Without omission or alteration, write out all of the data.
BEGIN Extracted information
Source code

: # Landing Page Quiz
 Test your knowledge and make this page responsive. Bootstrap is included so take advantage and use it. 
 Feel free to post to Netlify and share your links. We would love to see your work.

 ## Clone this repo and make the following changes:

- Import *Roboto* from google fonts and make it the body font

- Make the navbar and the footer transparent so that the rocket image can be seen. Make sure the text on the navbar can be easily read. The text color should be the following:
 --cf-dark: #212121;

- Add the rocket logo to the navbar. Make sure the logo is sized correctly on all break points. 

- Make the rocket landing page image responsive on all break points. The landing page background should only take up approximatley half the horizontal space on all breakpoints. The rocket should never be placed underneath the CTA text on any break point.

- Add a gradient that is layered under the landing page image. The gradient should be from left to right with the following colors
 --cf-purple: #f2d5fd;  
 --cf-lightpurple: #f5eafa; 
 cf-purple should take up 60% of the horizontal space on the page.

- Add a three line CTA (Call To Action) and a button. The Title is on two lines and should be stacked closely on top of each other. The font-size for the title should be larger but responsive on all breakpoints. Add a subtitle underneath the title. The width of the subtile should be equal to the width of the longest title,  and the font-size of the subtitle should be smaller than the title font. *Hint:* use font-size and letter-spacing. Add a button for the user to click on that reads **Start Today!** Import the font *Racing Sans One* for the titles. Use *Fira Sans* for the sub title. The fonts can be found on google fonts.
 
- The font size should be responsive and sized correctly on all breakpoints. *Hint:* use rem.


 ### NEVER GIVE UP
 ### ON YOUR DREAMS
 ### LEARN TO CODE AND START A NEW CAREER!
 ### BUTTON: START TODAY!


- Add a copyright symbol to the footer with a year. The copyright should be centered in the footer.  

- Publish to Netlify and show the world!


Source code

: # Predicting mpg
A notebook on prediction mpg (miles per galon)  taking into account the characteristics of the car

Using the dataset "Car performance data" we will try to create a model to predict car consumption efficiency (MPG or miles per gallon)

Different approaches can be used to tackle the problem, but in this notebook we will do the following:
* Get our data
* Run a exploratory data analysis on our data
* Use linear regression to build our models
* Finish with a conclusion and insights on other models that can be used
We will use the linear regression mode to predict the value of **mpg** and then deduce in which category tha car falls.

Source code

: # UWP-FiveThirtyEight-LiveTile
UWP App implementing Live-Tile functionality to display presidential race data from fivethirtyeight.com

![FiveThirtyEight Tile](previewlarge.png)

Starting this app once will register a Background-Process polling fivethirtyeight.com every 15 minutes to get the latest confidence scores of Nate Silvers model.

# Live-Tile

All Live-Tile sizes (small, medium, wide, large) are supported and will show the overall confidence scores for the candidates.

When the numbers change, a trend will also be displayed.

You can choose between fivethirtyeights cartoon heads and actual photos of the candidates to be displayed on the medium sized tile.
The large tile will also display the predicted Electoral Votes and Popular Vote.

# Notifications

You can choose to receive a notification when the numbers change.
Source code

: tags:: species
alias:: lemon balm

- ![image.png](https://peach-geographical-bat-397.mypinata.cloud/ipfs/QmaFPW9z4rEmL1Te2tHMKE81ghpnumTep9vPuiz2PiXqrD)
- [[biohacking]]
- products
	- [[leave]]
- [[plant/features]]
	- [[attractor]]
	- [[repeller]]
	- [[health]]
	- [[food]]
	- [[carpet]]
END Extracted information
## Result of the exercise
Source code

: # Landing Page Quiz
 Test your knowledge and make this page responsive. Bootstrap is included so take advantage and use it. 
 Feel free to post to Netlify and share your links. We would love to see your work.

 ## Clone this repo and make the following changes:

- Import *Roboto* from google fonts and make it the body font

- Make the navbar and the footer transparent so that the rocket image can be seen. Make sure the text on the navbar can be easily read. The text color should be the following:
 --cf-dark: #212121;

- Add the rocket logo to the navbar. Make sure the logo is sized correctly on all break points. 

- Make the rocket landing page image responsive on all break points. The landing page background should only take up approximatley half the horizontal space on all breakpoints. The rocket should never be placed underneath the CTA text on any break point.

- Add a gradient that is layered under the landing page image. The gradient should be from left to right with the following colors
 --cf-purple: #f2d5fd;  
 --cf-lightpurple: #f5eafa; 
 cf-purple should take up 60% of the horizontal space on the page.

- Add a three line CTA (Call To Action) and a button. The Title is on two lines and should be stacked closely on top of each other. The font-size for the title should be larger but responsive on all breakpoints. Add a subtitle underneath the title. The width of the subtile should be equal to the width of the longest title,  and the font-size of the subtitle should be smaller than the title font. *Hint:* use font-size and letter-spacing. Add a button for the user to click on that reads **Start Today!** Import the font *Racing Sans One* for the titles. Use *Fira Sans* for the sub title. The fonts can be found on google fonts.
 
- The font size should be responsive and sized correctly on all breakpoints. *Hint:* use rem.


 ### NEVER GIVE UP
 ### ON YOUR DREAMS
 ### LEARN TO CODE AND START A NEW CAREER!
 ### BUTTON: START TODAY!


- Add a copyright symbol to the footer with a year. The copyright should be centered in the footer.  

- Publish to Netlify and show the world!


Source code

: # Predicting mpg
A notebook on prediction mpg (miles per galon)  taking into account the characteristics of the car

Using the dataset "Car performance data" we will try to create a model to predict car consumption efficiency (MPG or miles per gallon)

Different approaches can be used to tackle the problem, but in this notebook we will do the following:
* Get our data
* Run a exploratory data analysis on our data
* Use linear regression to build our models
* Finish with a conclusion and insights on other models that can be used
We will use the linear regression mode to predict the value of **mpg** and then deduce in which category tha car falls.

Source code

: # UWP-FiveThirtyEight-LiveTile
UWP App implementing Live-Tile functionality to display presidential race data from fivethirtyeight.com

![FiveThirtyEight Tile](previewlarge.png)

Starting this app once will register a Background-Process polling fivethirtyeight.com every 15 minutes to get the latest confidence scores of Nate Silvers model.

# Live-Tile

All Live-Tile sizes (small, medium, wide, large) are supported and will show the overall confidence scores for the candidates.

When the numbers change, a trend will also be displayed.

You can choose between fivethirtyeights cartoon heads and actual photos of the candidates to be displayed on the medium sized tile.
The large tile will also display the predicted Electoral Votes and Popular Vote.

# Notifications

You can choose to receive a notification when the numbers change.
Source code

: tags:: species
alias:: lemon balm

- ![image.png](https://peach-geographical-bat-397.mypinata.cloud/ipfs/QmaFPW9z4rEmL1Te2tHMKE81ghpnumTep9vPuiz2PiXqrD)
- [[biohacking]]
- products
	- [[leave]]
- [[plant/features]]
	- [[attractor]]
	- [[repeller]]
	- [[health]]
	- [[food]]
	- [[carpet]]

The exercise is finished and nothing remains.